* _Given data_
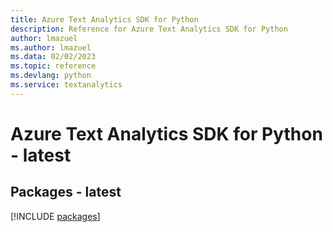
 ```yaml
---
title: Azure Text Analytics SDK for Python
description: Reference for Azure Text Analytics SDK for Python
author: lmazuel
ms.author: lmazuel
ms.data: 02/02/2023
ms.topic: reference
ms.devlang: python
ms.service: textanalytics
---
```

# Azure Text Analytics SDK for Python - latest
## Packages - latest
[!INCLUDE [packages](text-analytics-index.md)]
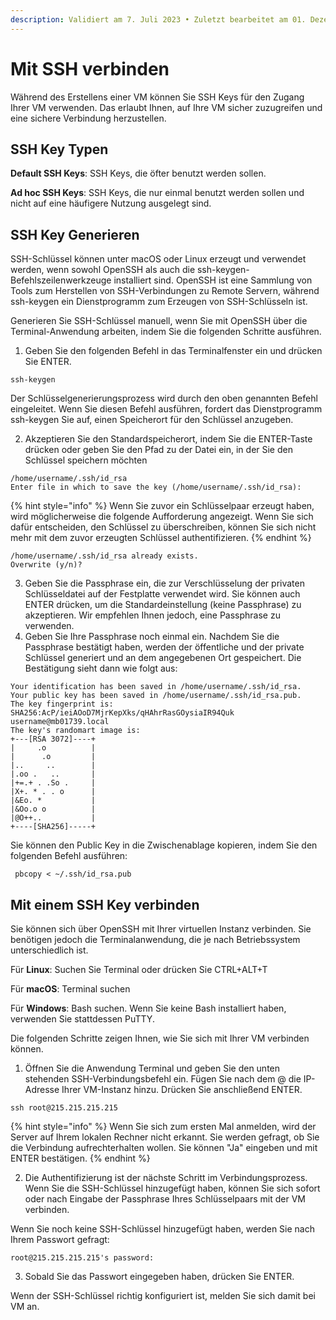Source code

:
 ```yaml
---
description: Validiert am 7. Juli 2023 • Zuletzt bearbeitet am 01. Dezember 2023
---
```


# Mit SSH verbinden

Während des Erstellens einer VM können Sie SSH Keys für den Zugang Ihrer VM verwenden. Das erlaubt Ihnen, auf Ihre VM sicher zuzugreifen und eine sichere Verbindung herzustellen.&#x20;



## SSH Key Typen

**Default SSH Keys**: SSH Keys, die öfter benutzt werden sollen.&#x20;

**Ad hoc SSH Keys**: SSH Keys, die nur einmal benutzt werden sollen und nicht auf eine häufigere Nutzung ausgelegt sind.



## SSH Key Generieren

SSH-Schlüssel können unter macOS oder Linux erzeugt und verwendet werden, wenn sowohl OpenSSH als auch die ssh-keygen-Befehlszeilenwerkzeuge installiert sind. OpenSSH ist eine Sammlung von Tools zum Herstellen von SSH-Verbindungen zu Remote Servern, während ssh-keygen ein Dienstprogramm zum Erzeugen von SSH-Schlüsseln ist.&#x20;

Generieren Sie SSH-Schlüssel manuell, wenn Sie mit OpenSSH über die Terminal-Anwendung arbeiten, indem Sie die folgenden Schritte ausführen.

1. Geben Sie den folgenden Befehl in das Terminalfenster ein und drücken Sie ENTER.

```
ssh-keygen
```

Der Schlüsselgenerierungsprozess wird durch den oben genannten Befehl eingeleitet. Wenn Sie diesen Befehl ausführen, fordert das Dienstprogramm ssh-keygen Sie auf, einen Speicherort für den Schlüssel anzugeben.

2. Akzeptieren Sie den Standardspeicherort, indem Sie die ENTER-Taste drücken oder geben Sie den Pfad zu der Datei ein, in der Sie den Schlüssel speichern möchten&#x20;

```
/home/username/.ssh/id_rsa
Enter file in which to save the key (/home/username/.ssh/id_rsa):
```

{% hint style="info" %}
Wenn Sie zuvor ein Schlüsselpaar erzeugt haben, wird möglicherweise die folgende Aufforderung angezeigt. Wenn Sie sich dafür entscheiden, den Schlüssel zu überschreiben, können Sie sich nicht mehr mit dem zuvor erzeugten Schlüssel authentifizieren.
{% endhint %}

```
/home/username/.ssh/id_rsa already exists.
Overwrite (y/n)?
```

3. Geben Sie die Passphrase ein, die zur Verschlüsselung der privaten Schlüsseldatei auf der Festplatte verwendet wird. Sie können auch ENTER drücken, um die Standardeinstellung (keine Passphrase) zu akzeptieren. Wir empfehlen Ihnen jedoch, eine Passphrase zu verwenden.
4. Geben Sie Ihre Passphrase noch einmal ein. Nachdem Sie die Passphrase bestätigt haben, werden der öffentliche und der private Schlüssel generiert und an dem angegebenen Ort gespeichert. Die Bestätigung sieht dann wie folgt aus:

```
Your identification has been saved in /home/username/.ssh/id_rsa.
Your public key has been saved in /home/username/.ssh/id_rsa.pub.
The key fingerprint is:
SHA256:AcP/ieiAOoD7MjrKepXks/qHAhrRasGOysiaIR94Quk username@mb01739.local
The key's randomart image is:
+---[RSA 3072]----+
|     .o          |
|      .o         |
|..     ..        |
|.oo .   ..       |
|+=.+ . .So .     |
|X+. * . . o      |
|&Eo. *           |
|&Oo.o o          |
|@O++..           |
+----[SHA256]-----+
```

Sie können den Public Key in die Zwischenablage kopieren, indem Sie den folgenden Befehl ausführen:

```
 pbcopy < ~/.ssh/id_rsa.pub
```



## Mit einem SSH Key verbinden

Sie können sich über OpenSSH mit Ihrer virtuellen Instanz verbinden. Sie benötigen jedoch die Terminalanwendung, die je nach Betriebssystem unterschiedlich ist.&#x20;

Für **Linux**: Suchen Sie Terminal oder drücken Sie CTRL+ALT+T&#x20;

Für **macOS**: Terminal suchen&#x20;

Für **Windows**: Bash suchen. Wenn Sie keine Bash installiert haben, verwenden Sie stattdessen PuTTY.&#x20;

Die folgenden Schritte zeigen Ihnen, wie Sie sich mit Ihrer VM verbinden können.

1. Öffnen Sie die Anwendung Terminal und geben Sie den unten stehenden SSH-Verbindungsbefehl ein. Fügen Sie nach dem @ die IP-Adresse Ihrer VM-Instanz hinzu. Drücken Sie anschließend ENTER.

```
ssh root@215.215.215.215
```

{% hint style="info" %}
Wenn Sie sich zum ersten Mal anmelden, wird der Server auf Ihrem lokalen Rechner nicht erkannt. Sie werden gefragt, ob Sie die Verbindung aufrechterhalten wollen. Sie können "Ja" eingeben und mit ENTER bestätigen.
{% endhint %}

2. Die Authentifizierung ist der nächste Schritt im Verbindungsprozess. Wenn Sie die SSH-Schlüssel hinzugefügt haben, können Sie sich sofort oder nach Eingabe der Passphrase Ihres Schlüsselpaars mit der VM verbinden.&#x20;

Wenn Sie noch keine SSH-Schlüssel hinzugefügt haben, werden Sie nach Ihrem Passwort gefragt:

```
root@215.215.215.215's password:
```

3. Sobald Sie das Passwort eingegeben haben, drücken Sie ENTER.&#x20;

Wenn der SSH-Schlüssel richtig konfiguriert ist, melden Sie sich damit bei VM an.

* _Your objective_
Where the listing above has a line with "Während des Erstellens", start there, and output every line exactly through the line with "SSH-Schlüssel können unter", which is also included.

* _Exercise result_
Während des Erstellens einer VM können Sie SSH Keys für den Zugang Ihrer VM verwenden. Das erlaubt Ihnen, auf Ihre VM sicher zuzugreifen und eine sichere Verbindung herzustellen.&#x20;



## SSH Key Typen

**Default SSH Keys**: SSH Keys, die öfter benutzt werden sollen.&#x20;

**Ad hoc SSH Keys**: SSH Keys, die nur einmal benutzt werden sollen und nicht auf eine häufigere Nutzung ausgelegt sind.



## SSH Key Generieren

SSH-Schlüssel können unter macOS oder Linux erzeugt und verwendet werden, wenn sowohl OpenSSH als auch die ssh-keygen-Befehlszeilenwerkzeuge installiert sind. OpenSSH ist eine Sammlung von Tools zum Herstellen von SSH-Verbindungen zu Remote Servern, während ssh-keygen ein Dienstprogramm zum Erzeugen von SSH-Schlüsseln ist.&#x20;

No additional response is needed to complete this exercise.